The JB6 mouse epidermal cell system, which includes tumor promotion- sensitive (P+) and tumor promotion-resistant (P-) cells, is a well- established and extensively used cell culture model for studying the mechanism of late-stage tumor promotion. Tumor promoters, such as 12-O- tetradecanoylphorbol 13-acetate (TPA) or epidermal growth factor (EGF), induce high levels of activator protein 1 (AP-1) activity and large, tumorigenic, anchorage-independent colonies in soft agar at a high frequency in JB6 P+ cells, but not in JB6 P- cells. We report here a molecular explanation for the defect in the AP-1 activation and promotion-resistant phenotype of P- cells. We demonstrate that the lack of AP-1 activation and cell transformation responses to TPA and EGF in P- cells appears attributable to the low level of mitogen-activated protein kinase (MAPK) (extracellular signal-regulated protein kinase, Erk) in these cells.
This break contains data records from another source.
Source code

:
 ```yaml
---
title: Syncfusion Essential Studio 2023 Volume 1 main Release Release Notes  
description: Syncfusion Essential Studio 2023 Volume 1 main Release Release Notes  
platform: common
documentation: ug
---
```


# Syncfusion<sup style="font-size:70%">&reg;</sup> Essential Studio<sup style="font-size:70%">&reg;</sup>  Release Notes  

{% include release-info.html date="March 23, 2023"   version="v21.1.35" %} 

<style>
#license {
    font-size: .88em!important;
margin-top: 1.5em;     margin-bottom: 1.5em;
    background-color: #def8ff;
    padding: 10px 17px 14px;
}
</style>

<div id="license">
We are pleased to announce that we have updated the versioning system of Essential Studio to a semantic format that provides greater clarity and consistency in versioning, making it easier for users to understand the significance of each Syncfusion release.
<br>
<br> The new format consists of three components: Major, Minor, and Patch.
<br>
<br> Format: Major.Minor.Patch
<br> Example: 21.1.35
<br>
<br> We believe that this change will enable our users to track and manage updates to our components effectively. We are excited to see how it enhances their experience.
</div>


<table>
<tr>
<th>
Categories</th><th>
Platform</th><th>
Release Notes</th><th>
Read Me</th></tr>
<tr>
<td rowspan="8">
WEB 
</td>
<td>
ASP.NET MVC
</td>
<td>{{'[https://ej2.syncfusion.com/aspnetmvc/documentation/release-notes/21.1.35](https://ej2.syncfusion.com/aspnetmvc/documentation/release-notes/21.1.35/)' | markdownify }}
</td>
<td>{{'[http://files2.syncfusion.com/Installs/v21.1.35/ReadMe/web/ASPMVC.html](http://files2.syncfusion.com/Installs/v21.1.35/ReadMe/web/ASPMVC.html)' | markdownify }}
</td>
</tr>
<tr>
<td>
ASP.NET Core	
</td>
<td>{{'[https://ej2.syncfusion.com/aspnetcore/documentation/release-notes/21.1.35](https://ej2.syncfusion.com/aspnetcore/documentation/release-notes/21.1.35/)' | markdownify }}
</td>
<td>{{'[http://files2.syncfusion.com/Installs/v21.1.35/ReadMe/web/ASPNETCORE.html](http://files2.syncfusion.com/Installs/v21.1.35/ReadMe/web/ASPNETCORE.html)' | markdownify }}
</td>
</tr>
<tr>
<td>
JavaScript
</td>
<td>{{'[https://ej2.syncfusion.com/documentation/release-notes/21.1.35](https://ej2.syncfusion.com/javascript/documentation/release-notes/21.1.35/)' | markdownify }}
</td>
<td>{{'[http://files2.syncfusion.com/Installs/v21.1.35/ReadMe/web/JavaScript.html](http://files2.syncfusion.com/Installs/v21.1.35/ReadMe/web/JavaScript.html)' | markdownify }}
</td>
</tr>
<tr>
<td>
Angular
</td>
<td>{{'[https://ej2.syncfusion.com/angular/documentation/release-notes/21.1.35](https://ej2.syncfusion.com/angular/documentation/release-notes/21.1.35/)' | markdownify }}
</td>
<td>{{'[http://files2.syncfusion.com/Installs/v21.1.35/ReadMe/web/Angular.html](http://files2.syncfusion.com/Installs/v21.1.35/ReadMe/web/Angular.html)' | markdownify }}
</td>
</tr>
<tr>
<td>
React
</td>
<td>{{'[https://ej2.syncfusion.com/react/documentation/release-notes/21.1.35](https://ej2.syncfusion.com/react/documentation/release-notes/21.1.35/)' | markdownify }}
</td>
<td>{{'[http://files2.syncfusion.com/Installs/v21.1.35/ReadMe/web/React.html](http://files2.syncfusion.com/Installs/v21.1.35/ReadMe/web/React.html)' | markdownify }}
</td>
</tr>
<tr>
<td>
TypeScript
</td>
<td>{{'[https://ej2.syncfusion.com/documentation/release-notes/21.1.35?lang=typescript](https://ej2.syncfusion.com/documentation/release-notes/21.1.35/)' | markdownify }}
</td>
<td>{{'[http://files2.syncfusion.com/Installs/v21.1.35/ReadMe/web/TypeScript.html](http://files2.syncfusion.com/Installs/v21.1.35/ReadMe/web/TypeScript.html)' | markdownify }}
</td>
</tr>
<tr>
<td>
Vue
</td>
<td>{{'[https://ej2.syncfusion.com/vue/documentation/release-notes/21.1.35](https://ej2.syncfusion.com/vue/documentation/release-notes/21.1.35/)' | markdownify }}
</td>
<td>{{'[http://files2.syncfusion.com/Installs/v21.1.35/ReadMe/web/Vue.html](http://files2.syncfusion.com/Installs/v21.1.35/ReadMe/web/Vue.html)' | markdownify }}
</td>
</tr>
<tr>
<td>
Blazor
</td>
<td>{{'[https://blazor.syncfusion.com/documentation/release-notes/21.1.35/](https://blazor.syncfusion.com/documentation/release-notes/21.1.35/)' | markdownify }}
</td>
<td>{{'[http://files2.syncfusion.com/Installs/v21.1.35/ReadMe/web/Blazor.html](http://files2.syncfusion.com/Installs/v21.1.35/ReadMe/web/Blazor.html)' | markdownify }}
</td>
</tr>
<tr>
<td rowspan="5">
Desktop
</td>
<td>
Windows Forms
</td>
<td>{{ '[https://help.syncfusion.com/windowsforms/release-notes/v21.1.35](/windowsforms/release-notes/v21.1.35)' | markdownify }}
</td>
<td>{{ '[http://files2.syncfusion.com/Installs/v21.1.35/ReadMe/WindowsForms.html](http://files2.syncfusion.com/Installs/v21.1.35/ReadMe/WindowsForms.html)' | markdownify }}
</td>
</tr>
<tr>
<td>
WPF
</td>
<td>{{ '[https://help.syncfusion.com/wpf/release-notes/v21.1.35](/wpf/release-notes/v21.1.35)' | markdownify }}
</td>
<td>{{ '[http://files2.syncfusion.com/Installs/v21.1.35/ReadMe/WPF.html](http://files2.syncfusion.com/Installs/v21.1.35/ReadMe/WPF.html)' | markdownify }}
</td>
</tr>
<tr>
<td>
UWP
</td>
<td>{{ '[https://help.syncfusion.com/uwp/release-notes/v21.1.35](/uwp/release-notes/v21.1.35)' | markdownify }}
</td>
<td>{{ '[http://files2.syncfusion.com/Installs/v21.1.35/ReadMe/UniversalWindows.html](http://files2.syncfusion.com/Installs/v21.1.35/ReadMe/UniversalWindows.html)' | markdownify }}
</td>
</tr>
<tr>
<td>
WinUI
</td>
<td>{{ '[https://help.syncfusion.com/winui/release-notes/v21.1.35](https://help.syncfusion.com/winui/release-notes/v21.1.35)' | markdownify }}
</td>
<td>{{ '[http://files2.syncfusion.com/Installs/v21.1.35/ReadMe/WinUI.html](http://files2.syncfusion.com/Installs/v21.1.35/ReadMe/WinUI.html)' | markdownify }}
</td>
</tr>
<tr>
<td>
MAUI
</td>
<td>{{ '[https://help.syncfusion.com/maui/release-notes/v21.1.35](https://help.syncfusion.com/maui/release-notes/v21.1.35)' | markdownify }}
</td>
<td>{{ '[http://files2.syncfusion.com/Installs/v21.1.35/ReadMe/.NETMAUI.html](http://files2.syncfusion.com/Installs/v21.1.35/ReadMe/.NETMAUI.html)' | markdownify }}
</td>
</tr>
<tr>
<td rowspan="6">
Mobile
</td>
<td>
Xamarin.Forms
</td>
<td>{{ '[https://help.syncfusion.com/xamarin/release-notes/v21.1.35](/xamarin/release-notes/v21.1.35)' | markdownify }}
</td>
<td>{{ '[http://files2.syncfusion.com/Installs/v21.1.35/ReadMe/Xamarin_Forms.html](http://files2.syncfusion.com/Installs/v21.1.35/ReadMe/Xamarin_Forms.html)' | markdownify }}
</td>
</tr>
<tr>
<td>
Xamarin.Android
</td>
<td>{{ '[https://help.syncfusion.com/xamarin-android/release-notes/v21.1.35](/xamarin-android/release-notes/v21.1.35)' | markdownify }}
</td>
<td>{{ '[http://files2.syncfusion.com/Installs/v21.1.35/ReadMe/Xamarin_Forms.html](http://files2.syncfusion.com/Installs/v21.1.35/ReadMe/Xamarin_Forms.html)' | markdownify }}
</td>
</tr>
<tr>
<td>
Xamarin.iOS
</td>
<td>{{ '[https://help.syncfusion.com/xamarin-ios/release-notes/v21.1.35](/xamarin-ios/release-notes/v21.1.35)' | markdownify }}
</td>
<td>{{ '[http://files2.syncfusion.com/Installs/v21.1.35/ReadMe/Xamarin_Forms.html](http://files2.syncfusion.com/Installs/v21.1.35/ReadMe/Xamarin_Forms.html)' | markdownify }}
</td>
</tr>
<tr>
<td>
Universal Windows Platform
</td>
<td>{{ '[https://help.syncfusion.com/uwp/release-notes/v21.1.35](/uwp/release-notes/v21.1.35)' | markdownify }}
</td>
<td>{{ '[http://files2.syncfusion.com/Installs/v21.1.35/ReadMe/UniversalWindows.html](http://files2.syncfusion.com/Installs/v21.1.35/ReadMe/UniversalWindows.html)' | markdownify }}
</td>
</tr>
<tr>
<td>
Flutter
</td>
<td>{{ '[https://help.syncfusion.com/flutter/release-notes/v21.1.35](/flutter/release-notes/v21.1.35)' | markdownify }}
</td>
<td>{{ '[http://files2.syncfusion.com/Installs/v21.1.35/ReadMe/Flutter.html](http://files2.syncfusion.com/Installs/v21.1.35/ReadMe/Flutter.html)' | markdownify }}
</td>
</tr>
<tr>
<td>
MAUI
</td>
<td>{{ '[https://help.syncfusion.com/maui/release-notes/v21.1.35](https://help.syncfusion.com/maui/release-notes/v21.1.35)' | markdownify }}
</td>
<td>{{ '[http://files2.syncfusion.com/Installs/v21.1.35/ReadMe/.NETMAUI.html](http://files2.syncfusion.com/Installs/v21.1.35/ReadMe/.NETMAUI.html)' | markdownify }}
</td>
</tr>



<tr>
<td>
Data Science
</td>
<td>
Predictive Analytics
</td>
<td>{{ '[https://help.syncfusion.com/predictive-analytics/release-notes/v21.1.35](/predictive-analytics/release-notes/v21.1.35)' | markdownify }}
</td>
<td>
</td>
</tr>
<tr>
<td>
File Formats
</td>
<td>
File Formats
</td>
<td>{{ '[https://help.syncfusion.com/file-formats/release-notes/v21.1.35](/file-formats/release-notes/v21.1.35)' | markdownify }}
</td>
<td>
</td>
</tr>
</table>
TPA and EGF induce transactivation of AP-1 activity in P+ cells but not in P- cells. Nonphosphorylated forms and TPA- or EGF-induced phosphorylated forms of Erks (Erk1 and Erk2) in P- cells were much lower than those in P+ cells. Stable transfection of wild-type MAPK (Erk2) into P- cells restored its response to TPA and EGF for both AP-1 activation and cell transformation. These results suggest that the shortage of MAPK (Erk1 and Erk2) appears to be an important contributor to the tumor promotion-resistant phenotype in JB6 cells.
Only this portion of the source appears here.